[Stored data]
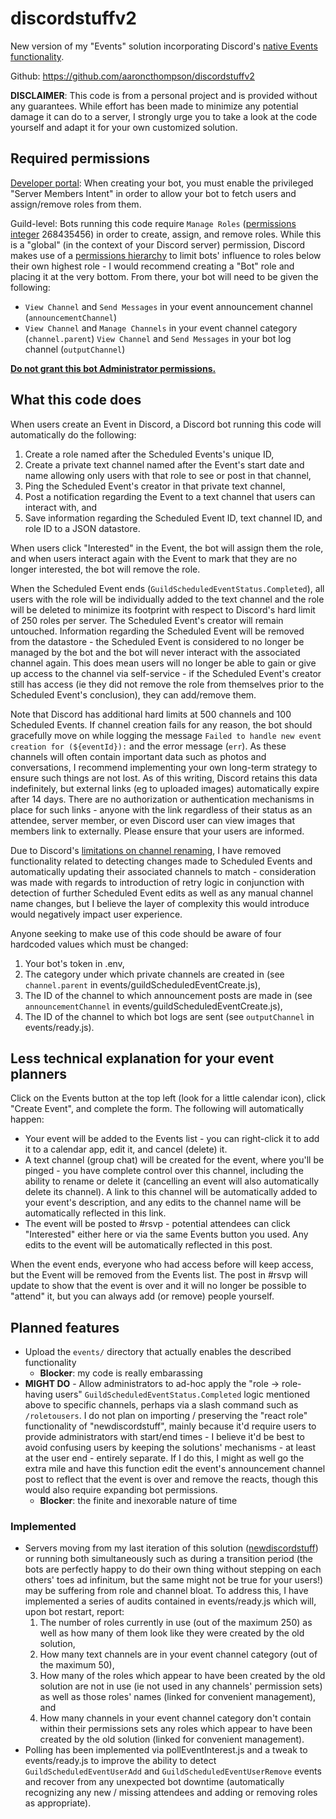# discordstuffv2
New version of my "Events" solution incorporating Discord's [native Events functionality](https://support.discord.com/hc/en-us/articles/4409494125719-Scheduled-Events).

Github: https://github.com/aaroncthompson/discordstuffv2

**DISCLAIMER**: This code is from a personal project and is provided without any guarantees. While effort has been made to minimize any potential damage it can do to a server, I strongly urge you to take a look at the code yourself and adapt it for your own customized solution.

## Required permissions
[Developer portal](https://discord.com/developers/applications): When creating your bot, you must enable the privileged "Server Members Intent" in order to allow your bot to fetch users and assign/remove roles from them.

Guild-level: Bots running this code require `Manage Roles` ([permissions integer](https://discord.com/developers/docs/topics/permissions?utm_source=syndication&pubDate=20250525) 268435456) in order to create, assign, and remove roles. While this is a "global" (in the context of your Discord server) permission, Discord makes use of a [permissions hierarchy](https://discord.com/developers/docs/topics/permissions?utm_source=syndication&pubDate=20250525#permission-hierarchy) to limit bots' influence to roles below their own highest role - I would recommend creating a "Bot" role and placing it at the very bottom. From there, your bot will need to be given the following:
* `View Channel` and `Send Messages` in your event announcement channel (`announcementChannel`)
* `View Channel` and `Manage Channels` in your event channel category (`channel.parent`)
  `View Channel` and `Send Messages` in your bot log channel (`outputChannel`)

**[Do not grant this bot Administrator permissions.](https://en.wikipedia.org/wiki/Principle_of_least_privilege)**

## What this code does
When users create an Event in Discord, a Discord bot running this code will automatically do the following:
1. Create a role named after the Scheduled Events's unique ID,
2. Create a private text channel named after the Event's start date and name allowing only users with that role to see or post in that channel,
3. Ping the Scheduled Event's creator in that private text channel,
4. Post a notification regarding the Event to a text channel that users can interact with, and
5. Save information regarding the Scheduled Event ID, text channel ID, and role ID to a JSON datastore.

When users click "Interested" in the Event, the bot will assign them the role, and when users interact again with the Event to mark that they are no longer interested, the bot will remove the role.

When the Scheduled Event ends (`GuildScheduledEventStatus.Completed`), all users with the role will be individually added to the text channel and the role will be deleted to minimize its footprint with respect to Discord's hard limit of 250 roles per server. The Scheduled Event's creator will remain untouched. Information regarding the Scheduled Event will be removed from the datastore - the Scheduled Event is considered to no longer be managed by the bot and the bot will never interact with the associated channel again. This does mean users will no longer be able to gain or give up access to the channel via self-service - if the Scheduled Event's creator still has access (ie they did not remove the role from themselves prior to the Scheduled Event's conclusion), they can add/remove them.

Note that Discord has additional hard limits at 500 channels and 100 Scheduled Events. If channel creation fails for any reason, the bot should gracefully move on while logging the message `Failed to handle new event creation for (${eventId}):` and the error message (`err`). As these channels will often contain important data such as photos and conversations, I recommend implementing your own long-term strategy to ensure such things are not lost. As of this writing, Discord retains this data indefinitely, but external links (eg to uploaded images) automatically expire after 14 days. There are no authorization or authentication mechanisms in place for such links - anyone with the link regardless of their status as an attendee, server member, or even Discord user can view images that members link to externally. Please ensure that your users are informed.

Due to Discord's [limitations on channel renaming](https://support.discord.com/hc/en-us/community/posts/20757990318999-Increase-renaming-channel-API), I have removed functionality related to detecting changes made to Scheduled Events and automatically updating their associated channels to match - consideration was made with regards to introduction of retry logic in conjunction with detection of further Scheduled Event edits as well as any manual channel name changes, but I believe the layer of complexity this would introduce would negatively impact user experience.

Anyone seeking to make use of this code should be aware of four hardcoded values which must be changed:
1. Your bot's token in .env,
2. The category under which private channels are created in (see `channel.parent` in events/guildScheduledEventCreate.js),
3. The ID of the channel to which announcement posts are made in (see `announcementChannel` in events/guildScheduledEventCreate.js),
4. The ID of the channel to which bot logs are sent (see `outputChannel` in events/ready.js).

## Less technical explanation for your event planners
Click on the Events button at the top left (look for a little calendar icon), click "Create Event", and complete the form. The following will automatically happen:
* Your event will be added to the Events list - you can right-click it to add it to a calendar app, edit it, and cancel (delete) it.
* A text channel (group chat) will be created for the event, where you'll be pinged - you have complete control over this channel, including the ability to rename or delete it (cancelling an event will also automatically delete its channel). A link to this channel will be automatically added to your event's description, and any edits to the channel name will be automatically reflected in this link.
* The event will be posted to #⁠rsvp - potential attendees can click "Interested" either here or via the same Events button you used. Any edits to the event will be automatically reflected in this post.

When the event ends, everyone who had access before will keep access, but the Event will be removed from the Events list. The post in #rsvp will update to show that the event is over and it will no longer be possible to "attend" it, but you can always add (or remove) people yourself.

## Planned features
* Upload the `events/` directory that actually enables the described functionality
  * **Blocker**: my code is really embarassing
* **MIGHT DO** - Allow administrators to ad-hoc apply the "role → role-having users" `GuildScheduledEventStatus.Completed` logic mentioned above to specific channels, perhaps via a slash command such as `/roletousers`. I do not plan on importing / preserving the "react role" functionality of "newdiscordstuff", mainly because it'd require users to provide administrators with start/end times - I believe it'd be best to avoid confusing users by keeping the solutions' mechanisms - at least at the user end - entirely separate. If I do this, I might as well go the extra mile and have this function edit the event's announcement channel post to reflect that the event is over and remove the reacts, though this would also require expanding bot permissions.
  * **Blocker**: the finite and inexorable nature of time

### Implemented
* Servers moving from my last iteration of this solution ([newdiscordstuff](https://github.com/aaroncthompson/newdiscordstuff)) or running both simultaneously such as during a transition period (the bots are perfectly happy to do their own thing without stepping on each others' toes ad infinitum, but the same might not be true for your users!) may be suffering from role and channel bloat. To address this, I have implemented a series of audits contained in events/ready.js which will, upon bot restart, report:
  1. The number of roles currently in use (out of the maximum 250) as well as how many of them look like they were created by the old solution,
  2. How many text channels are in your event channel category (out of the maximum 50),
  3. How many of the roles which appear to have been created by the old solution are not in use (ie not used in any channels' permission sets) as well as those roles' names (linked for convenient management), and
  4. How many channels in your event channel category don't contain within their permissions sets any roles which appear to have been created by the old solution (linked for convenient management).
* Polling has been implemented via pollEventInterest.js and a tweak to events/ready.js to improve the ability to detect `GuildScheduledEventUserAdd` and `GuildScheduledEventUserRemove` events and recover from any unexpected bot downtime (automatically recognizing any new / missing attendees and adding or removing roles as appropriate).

Exercise instructions: The answer must consist solely of the lines from the first line of the data through the line containing "Github: https://github.com/aaroncthompson/discordstuffv2", inclusive, reproduced exactly and without pictures.

Answer for this exercise:
# discordstuffv2
New version of my "Events" solution incorporating Discord's [native Events functionality](https://support.discord.com/hc/en-us/articles/4409494125719-Scheduled-Events).

Github: https://github.com/aaroncthompson/discordstuffv2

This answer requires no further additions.